Targeting 23-30 million units next year, Motorola ramps up smartphone production in India amid rising US tariffs on Chinese imports and shifting manufacturing trends.
Motorola, owned by Lenovo, is set to significantly increase its smartphone production and exports from India. The company plans to raise its annual production volume from 13 million to 23-30 million units in the next fiscal year, with a large portion destined for export, particularly to the US.
This expansion comes as a response to rising US tariffs on Chinese imports, particularly mobile phones, and the broader trend of companies shifting manufacturing away from China.
Motorola’s manufacturing partner in India, Dixon Technologies, has reported strong growth, with monthly production exceeding 1 million units.

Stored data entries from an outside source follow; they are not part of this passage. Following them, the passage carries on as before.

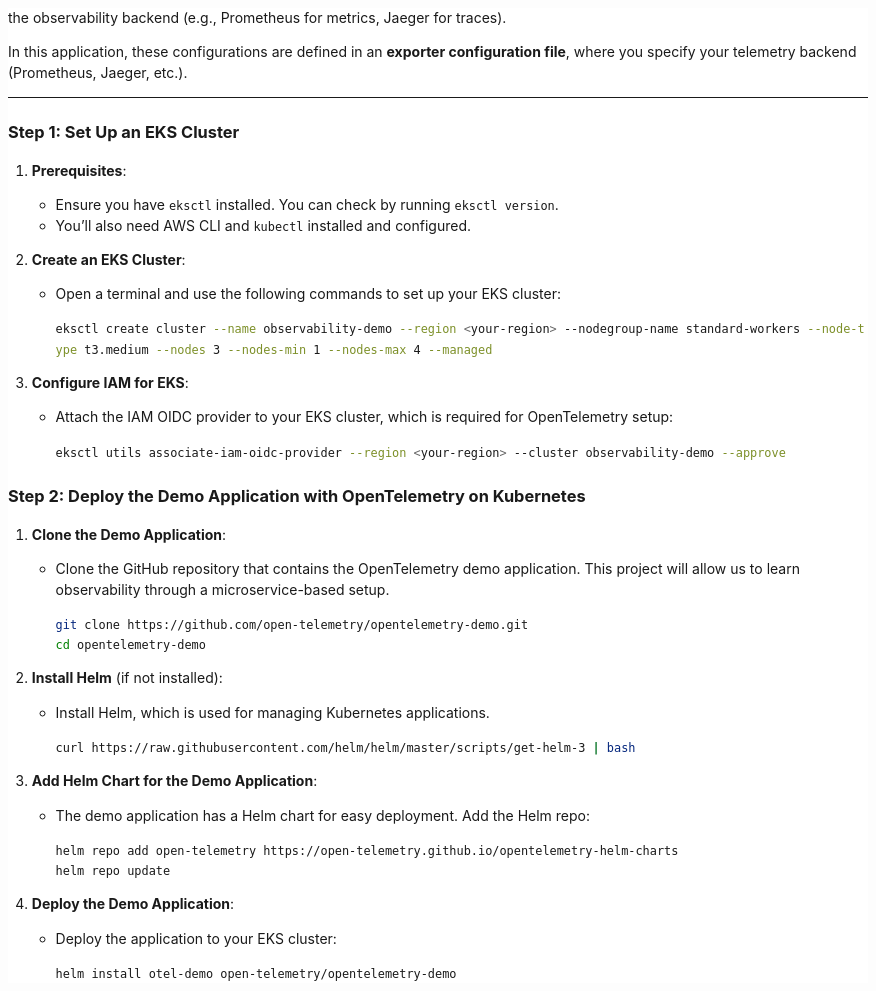 
the observability backend (e.g., Prometheus for metrics, Jaeger for traces).

In this application, these configurations are defined in an **exporter configuration file**, where you specify your telemetry backend (Prometheus, Jaeger, etc.).

---


### Step 1: Set Up an EKS Cluster

1. **Prerequisites**: 
   - Ensure you have `eksctl` installed. You can check by running `eksctl version`.
   - You’ll also need AWS CLI and `kubectl` installed and configured.

2. **Create an EKS Cluster**:
   - Open a terminal and use the following commands to set up your EKS cluster:
     ```bash
     eksctl create cluster --name observability-demo --region <your-region> --nodegroup-name standard-workers --node-type t3.medium --nodes 3 --nodes-min 1 --nodes-max 4 --managed
     ```

3. **Configure IAM for EKS**:
   - Attach the IAM OIDC provider to your EKS cluster, which is required for OpenTelemetry setup:
     ```bash
     eksctl utils associate-iam-oidc-provider --region <your-region> --cluster observability-demo --approve
     ```

### Step 2: Deploy the Demo Application with OpenTelemetry on Kubernetes

1. **Clone the Demo Application**:
   - Clone the GitHub repository that contains the OpenTelemetry demo application. This project will allow us to learn observability through a microservice-based setup.
     ```bash
     git clone https://github.com/open-telemetry/opentelemetry-demo.git
     cd opentelemetry-demo
     ```

2. **Install Helm** (if not installed):
   - Install Helm, which is used for managing Kubernetes applications.
     ```bash
     curl https://raw.githubusercontent.com/helm/helm/master/scripts/get-helm-3 | bash
     ```

3. **Add Helm Chart for the Demo Application**:
   - The demo application has a Helm chart for easy deployment. Add the Helm repo:
     ```bash
     helm repo add open-telemetry https://open-telemetry.github.io/opentelemetry-helm-charts
     helm repo update
     ```

4. **Deploy the Demo Application**:
   - Deploy the application to your EKS cluster:
     ```bash
     helm install otel-demo open-telemetry/opentelemetry-demo
     ```

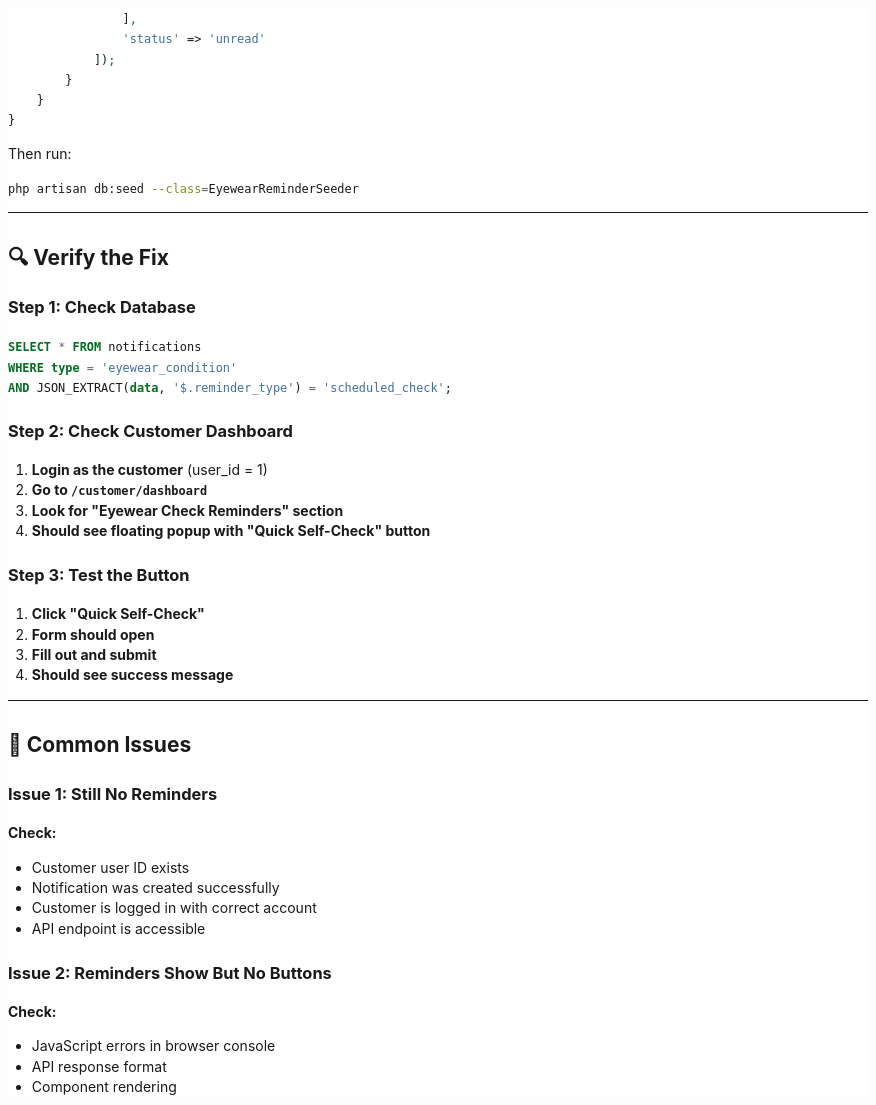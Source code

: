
```php
                ],
                'status' => 'unread'
            ]);
        }
    }
}
```

Then run:
```bash
php artisan db:seed --class=EyewearReminderSeeder
```

---

## 🔍 **Verify the Fix**

### **Step 1: Check Database**
```sql
SELECT * FROM notifications 
WHERE type = 'eyewear_condition' 
AND JSON_EXTRACT(data, '$.reminder_type') = 'scheduled_check';
```

### **Step 2: Check Customer Dashboard**
1. **Login as the customer** (user_id = 1)
2. **Go to `/customer/dashboard`**
3. **Look for "Eyewear Check Reminders" section**
4. **Should see floating popup with "Quick Self-Check" button**

### **Step 3: Test the Button**
1. **Click "Quick Self-Check"**
2. **Form should open**
3. **Fill out and submit**
4. **Should see success message**

---

## 🚨 **Common Issues**

### **Issue 1: Still No Reminders**
**Check:**
- Customer user ID exists
- Notification was created successfully
- Customer is logged in with correct account
- API endpoint is accessible

### **Issue 2: Reminders Show But No Buttons**
**Check:**
- JavaScript errors in browser console
- API response format
- Component rendering
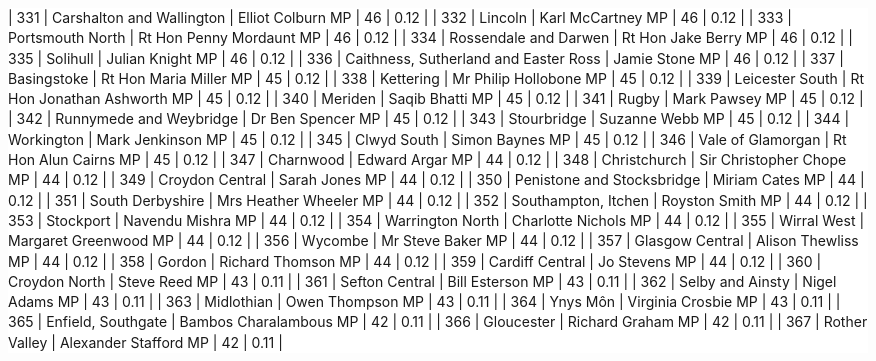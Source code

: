 | 331 | Carshalton and Wallington | Elliot Colburn MP | 46 | 0.12 |
| 332 | Lincoln | Karl McCartney MP | 46 | 0.12 |
| 333 | Portsmouth North | Rt Hon Penny Mordaunt MP | 46 | 0.12 |
| 334 | Rossendale and Darwen | Rt Hon Jake Berry MP | 46 | 0.12 |
| 335 | Solihull | Julian Knight MP | 46 | 0.12 |
| 336 | Caithness, Sutherland and Easter Ross | Jamie Stone MP | 46 | 0.12 |
| 337 | Basingstoke | Rt Hon Maria Miller MP | 45 | 0.12 |
| 338 | Kettering | Mr Philip Hollobone MP | 45 | 0.12 |
| 339 | Leicester South | Rt Hon Jonathan Ashworth MP | 45 | 0.12 |
| 340 | Meriden | Saqib Bhatti MP | 45 | 0.12 |
| 341 | Rugby | Mark Pawsey MP | 45 | 0.12 |
| 342 | Runnymede and Weybridge | Dr Ben Spencer MP | 45 | 0.12 |
| 343 | Stourbridge | Suzanne Webb MP | 45 | 0.12 |
| 344 | Workington | Mark Jenkinson MP | 45 | 0.12 |
| 345 | Clwyd South | Simon Baynes MP | 45 | 0.12 |
| 346 | Vale of Glamorgan | Rt Hon Alun Cairns MP | 45 | 0.12 |
| 347 | Charnwood | Edward Argar MP | 44 | 0.12 |
| 348 | Christchurch | Sir Christopher Chope MP | 44 | 0.12 |
| 349 | Croydon Central | Sarah Jones MP | 44 | 0.12 |
| 350 | Penistone and Stocksbridge | Miriam Cates MP | 44 | 0.12 |
| 351 | South Derbyshire | Mrs Heather Wheeler MP | 44 | 0.12 |
| 352 | Southampton, Itchen | Royston Smith MP | 44 | 0.12 |
| 353 | Stockport | Navendu Mishra MP | 44 | 0.12 |
| 354 | Warrington North | Charlotte Nichols MP | 44 | 0.12 |
| 355 | Wirral West | Margaret Greenwood MP | 44 | 0.12 |
| 356 | Wycombe | Mr Steve Baker MP | 44 | 0.12 |
| 357 | Glasgow Central | Alison Thewliss MP | 44 | 0.12 |
| 358 | Gordon | Richard Thomson MP | 44 | 0.12 |
| 359 | Cardiff Central | Jo Stevens MP | 44 | 0.12 |
| 360 | Croydon North | Steve Reed MP | 43 | 0.11 |
| 361 | Sefton Central | Bill Esterson MP | 43 | 0.11 |
| 362 | Selby and Ainsty | Nigel Adams MP | 43 | 0.11 |
| 363 | Midlothian | Owen Thompson MP | 43 | 0.11 |
| 364 | Ynys Môn | Virginia Crosbie MP | 43 | 0.11 |
| 365 | Enfield, Southgate | Bambos Charalambous MP | 42 | 0.11 |
| 366 | Gloucester | Richard Graham MP | 42 | 0.11 |
| 367 | Rother Valley | Alexander Stafford MP | 42 | 0.11 |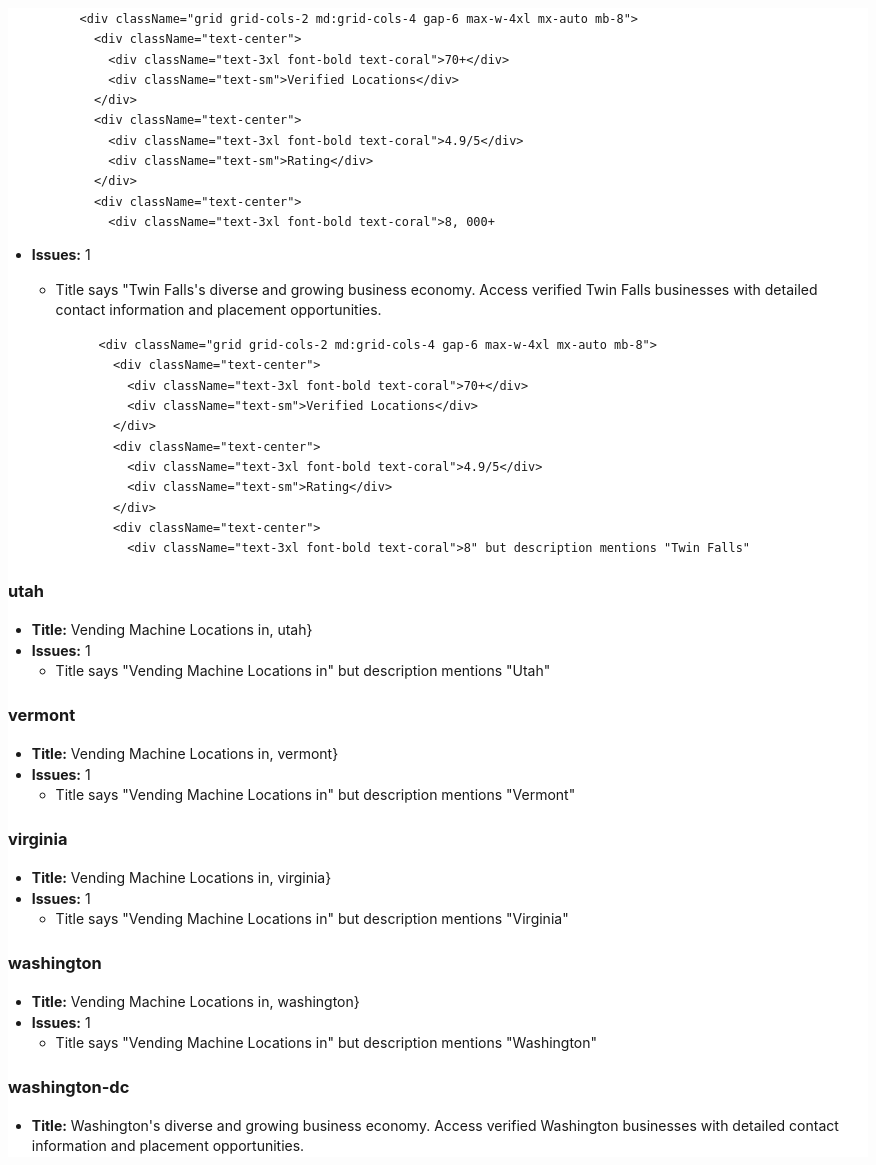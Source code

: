               <div className="grid grid-cols-2 md:grid-cols-4 gap-6 max-w-4xl mx-auto mb-8">
                <div className="text-center">
                  <div className="text-3xl font-bold text-coral">70+</div>
                  <div className="text-sm">Verified Locations</div>
                </div>
                <div className="text-center">
                  <div className="text-3xl font-bold text-coral">4.9/5</div>
                  <div className="text-sm">Rating</div>
                </div>
                <div className="text-center">
                  <div className="text-3xl font-bold text-coral">8, 000+
- **Issues:** 1
  - Title says "Twin Falls's diverse and growing business economy. 
                Access verified Twin Falls businesses with detailed contact information and placement opportunities.
              </p>
              
              <div className="grid grid-cols-2 md:grid-cols-4 gap-6 max-w-4xl mx-auto mb-8">
                <div className="text-center">
                  <div className="text-3xl font-bold text-coral">70+</div>
                  <div className="text-sm">Verified Locations</div>
                </div>
                <div className="text-center">
                  <div className="text-3xl font-bold text-coral">4.9/5</div>
                  <div className="text-sm">Rating</div>
                </div>
                <div className="text-center">
                  <div className="text-3xl font-bold text-coral">8" but description mentions "Twin Falls"

### utah
- **Title:** Vending Machine Locations in, utah}
- **Issues:** 1
  - Title says "Vending Machine Locations in" but description mentions "Utah"

### vermont
- **Title:** Vending Machine Locations in, vermont}
- **Issues:** 1
  - Title says "Vending Machine Locations in" but description mentions "Vermont"

### virginia
- **Title:** Vending Machine Locations in, virginia}
- **Issues:** 1
  - Title says "Vending Machine Locations in" but description mentions "Virginia"

### washington
- **Title:** Vending Machine Locations in, washington}
- **Issues:** 1
  - Title says "Vending Machine Locations in" but description mentions "Washington"

### washington-dc
- **Title:** Washington's diverse and growing business economy. 
                Access verified Washington businesses with detailed contact information and placement opportunities.
              </p>
              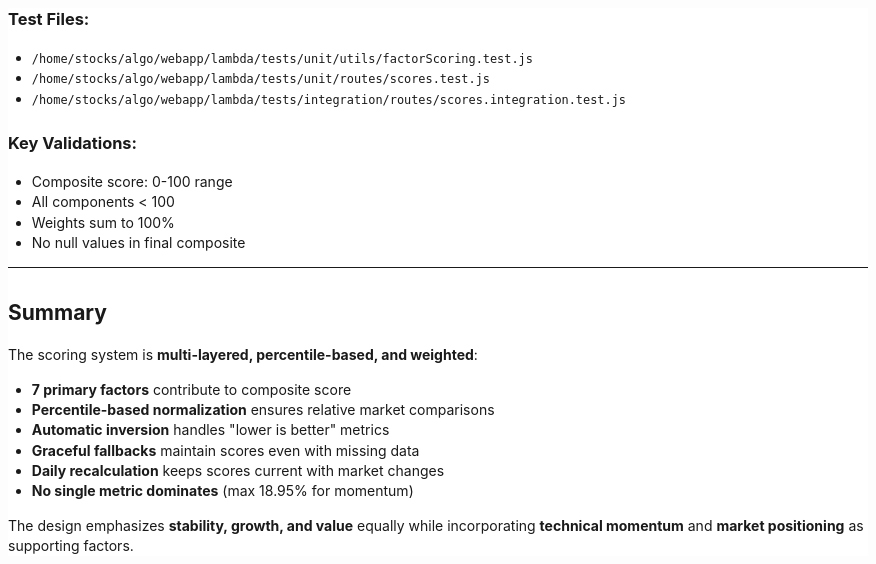 ### **Test Files**:
- `/home/stocks/algo/webapp/lambda/tests/unit/utils/factorScoring.test.js`
- `/home/stocks/algo/webapp/lambda/tests/unit/routes/scores.test.js`
- `/home/stocks/algo/webapp/lambda/tests/integration/routes/scores.integration.test.js`

### **Key Validations**:
- Composite score: 0-100 range
- All components < 100
- Weights sum to 100%
- No null values in final composite

---

## Summary

The scoring system is **multi-layered, percentile-based, and weighted**:
- **7 primary factors** contribute to composite score
- **Percentile-based normalization** ensures relative market comparisons
- **Automatic inversion** handles "lower is better" metrics
- **Graceful fallbacks** maintain scores even with missing data
- **Daily recalculation** keeps scores current with market changes
- **No single metric dominates** (max 18.95% for momentum)

The design emphasizes **stability, growth, and value** equally while incorporating **technical momentum** and **market positioning** as supporting factors.

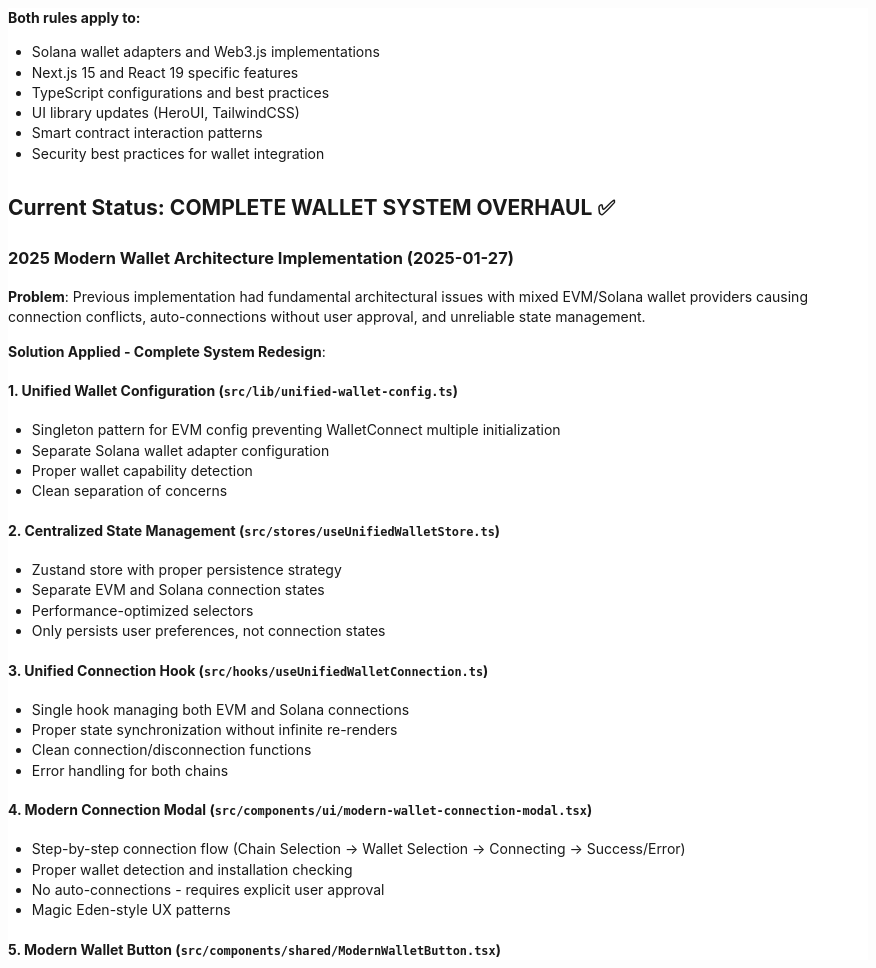 **Both rules apply to:**

- Solana wallet adapters and Web3.js implementations
- Next.js 15 and React 19 specific features
- TypeScript configurations and best practices
- UI library updates (HeroUI, TailwindCSS)
- Smart contract interaction patterns
- Security best practices for wallet integration

## Current Status: COMPLETE WALLET SYSTEM OVERHAUL ✅

### 2025 Modern Wallet Architecture Implementation (2025-01-27)

**Problem**: Previous implementation had fundamental architectural issues with mixed EVM/Solana wallet providers causing connection conflicts, auto-connections without user approval, and unreliable state management.

**Solution Applied - Complete System Redesign**:

#### 1. **Unified Wallet Configuration** (`src/lib/unified-wallet-config.ts`)

- Singleton pattern for EVM config preventing WalletConnect multiple initialization
- Separate Solana wallet adapter configuration
- Proper wallet capability detection
- Clean separation of concerns

#### 2. **Centralized State Management** (`src/stores/useUnifiedWalletStore.ts`)

- Zustand store with proper persistence strategy
- Separate EVM and Solana connection states
- Performance-optimized selectors
- Only persists user preferences, not connection states

#### 3. **Unified Connection Hook** (`src/hooks/useUnifiedWalletConnection.ts`)

- Single hook managing both EVM and Solana connections
- Proper state synchronization without infinite re-renders
- Clean connection/disconnection functions
- Error handling for both chains

#### 4. **Modern Connection Modal** (`src/components/ui/modern-wallet-connection-modal.tsx`)

- Step-by-step connection flow (Chain Selection → Wallet Selection → Connecting → Success/Error)
- Proper wallet detection and installation checking
- No auto-connections - requires explicit user approval
- Magic Eden-style UX patterns

#### 5. **Modern Wallet Button** (`src/components/shared/ModernWalletButton.tsx`)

Atul Lall, managing director of Dixon, noted in an Economic Times report that the order book remains healthy for the coming months, including substantial export orders.
Currently, Motorola exports around 20-25 per cent of its production to North America, and this figure is expected to rise significantly, potentially reaching 12-18 million units next year.
The shift to India is part of a broader strategy by Motorola to take advantage of India’s cost-effective labour and favourable policies under the government’s Production Linked Incentive (PLI) scheme.
However, the company is also monitoring the impact of potential US tariffs on Indian imports, which could take effect from April 2. If these tariffs are imposed, it may reduce India’s production target and shift some operations to regions like Vietnam, where tariffs are lower.
Industry experts are urging the Indian government to negotiate favourable trade agreements with the US to ensure India remains competitive in the global smartphone manufacturing sector.
Motorola’s decision comes at a time when its parent company Lenovo reveals plans to transition all PC production for the Indian market to local manufacturing within the next three years.